All that a camera-equipped computer “sees” is lots of picture elements, or pixels. A pixel is merely a number reflecting how much light has hit a particular part of a sensor. The challenge has been to devise algorithms that can interpret such numbers as scenes composed of different objects in space. This comes naturally to people and, barring certain optical illusions, takes no time at all as well as precious little conscious effort. Yet emulating this feat in computers has proved tough.
In natural vision, after an image is formed in the retina it is sent to an area at the back of the brain, called the visual cortex, for processing. The first nerve cells it passes through react only to simple stimuli, such as edges slanting at particular angles. They fire up other cells, further into the visual cortex, which react to simple combinations of edges, such as corners. Cells in each subsequent area discern ever more complex features, with those at the top of the hierarchy responding to general categories like animals and faces, and to entire scenes comprising assorted objects. All this takes less than a tenth of a second.
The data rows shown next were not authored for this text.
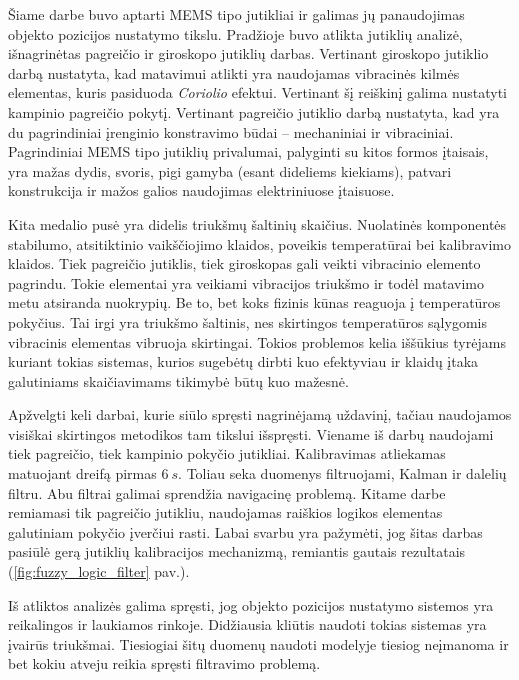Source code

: Šiame darbe buvo aptarti MEMS tipo jutikliai ir galimas jų panaudojimas objekto pozicijos nustatymo tikslu. 
Pradžioje buvo atlikta jutiklių analizė, išnagrinėtas pagreičio ir giroskopo jutiklių darbas. 
Vertinant giroskopo jutiklio darbą nustatyta, kad matavimui atlikti yra naudojamas vibracinės kilmės elementas, kuris pasiduoda \textit{Coriolio} efektui. 
Vertinant šį reiškinį galima nustatyti kampinio pagreičio pokytį. 
Vertinant pagreičio jutiklio darbą nustatyta, kad yra du pagrindiniai įrenginio konstravimo būdai -- mechaniniai ir vibraciniai. 
Pagrindiniai MEMS tipo jutiklių privalumai, palyginti su kitos formos įtaisais, yra mažas dydis, svoris, pigi gamyba (esant dideliems kiekiams), patvari konstrukcija ir mažos galios naudojimas elektriniuose įtaisuose.

Kita medalio pusė yra didelis triukšmų šaltinių skaičius. 
Nuolatinės komponentės stabilumo, atsitiktinio vaikščiojimo klaidos, poveikis temperatūrai bei kalibravimo klaidos. 
Tiek pagreičio jutiklis, tiek giroskopas gali veikti vibracinio elemento pagrindu. 
Tokie elementai yra veikiami vibracijos triukšmo ir todėl matavimo metu atsiranda nuokrypių. 
Be to, bet koks fizinis kūnas reaguoja į temperatūros pokyčius. 
Tai irgi yra triukšmo šaltinis, nes skirtingos temperatūros sąlygomis vibracinis elementas vibruoja skirtingai. 
Tokios problemos kelia iššūkius tyrėjams kuriant tokias sistemas, kurios sugebėtų dirbti kuo efektyviau ir klaidų įtaka galutiniams skaičiavimams tikimybė būtų kuo mažesnė. 

Apžvelgti keli darbai, kurie siūlo spręsti nagrinėjamą uždavinį, tačiau naudojamos visiškai skirtingos metodikos tam tikslui išspręsti. 
Viename iš darbų naudojami tiek pagreičio, tiek kampinio pokyčio jutikliai. 
Kalibravimas atliekamas matuojant dreifą pirmas $6~s$. 
Toliau seka duomenys filtruojami, Kalman ir dalelių filtru. 
Abu filtrai galimai sprendžia navigacinę problemą. 
Kitame darbe remiamasi tik pagreičio jutikliu, naudojamas raiškios logikos elementas galutiniam pokyčio įverčiui rasti. 
Labai svarbu yra pažymėti, jog šitas darbas pasiūlė gerą jutiklių kalibracijos mechanizmą, remiantis gautais rezultatais (\ref{fig:fuzzy_logic_filter} pav.). 

Iš atliktos analizės galima spręsti, jog objekto pozicijos nustatymo sistemos yra reikalingos ir laukiamos rinkoje. 
Didžiausia kliūtis naudoti tokias sistemas yra įvairūs triukšmai. 
Tiesiogiai šitų duomenų naudoti modelyje tiesiog neįmanoma ir bet kokiu atveju reikia spręsti filtravimo problemą.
The outline of this process has been known for years and in the late 1980s Yann LeCun, now at New York University, pioneered an approach to computer vision that tries to mimic the hierarchical way the visual cortex is wired. He has been tweaking his “convolutional neural networks” (ConvNets) ever since.
Seeing is believing
A ConvNet begins by swiping a number of software filters, each several pixels across, over the image, pixel by pixel. Like the brain’s primary visual cortex, these filters look for simple features such as edges. The upshot is a set of feature maps, one for each filter, showing which patches of the original image contain the sought-after element. A series of transformations is then performed on each map in order to enhance it and improve the contrast. Next, the maps are swiped again, but this time rather than stopping at each pixel, the filter takes a snapshot every few pixels. That produces a new set of maps of lower resolution. These highlight the salient features while reining in computing power. The whole process is then repeated, with several hundred filters probing for more elaborate shapes rather than just a few scouring for simple ones. The resulting array of feature maps is run through one final set of filters. These classify objects into general categories, such as pedestrians or cars.
Many state-of-the-art computer-vision systems work along similar lines. The uniqueness of ConvNets lies in where they get their filters. Traditionally, these were simply plugged in one by one, in a laborious manual process that required an expert human eye to tell the machine what features to look for, in future, at each level. That made systems which relied on them good at spotting narrow classes of objects but inept at discerning anything else.
Dr LeCun’s artificial visual cortex, by contrast, lights on the appropriate filters automatically as it is taught to distinguish the different types of object. When an image is fed into the unprimed system and processed, the chances are it will not, at first, be assigned to the right category. But, shown the correct answer, the system can work its way back, modifying its own parameters so that the next time it sees a similar image it will respond appropriately. After enough trial runs, typically 10,000 or more, it makes a decent fist of recognising that class of objects in unlabelled images.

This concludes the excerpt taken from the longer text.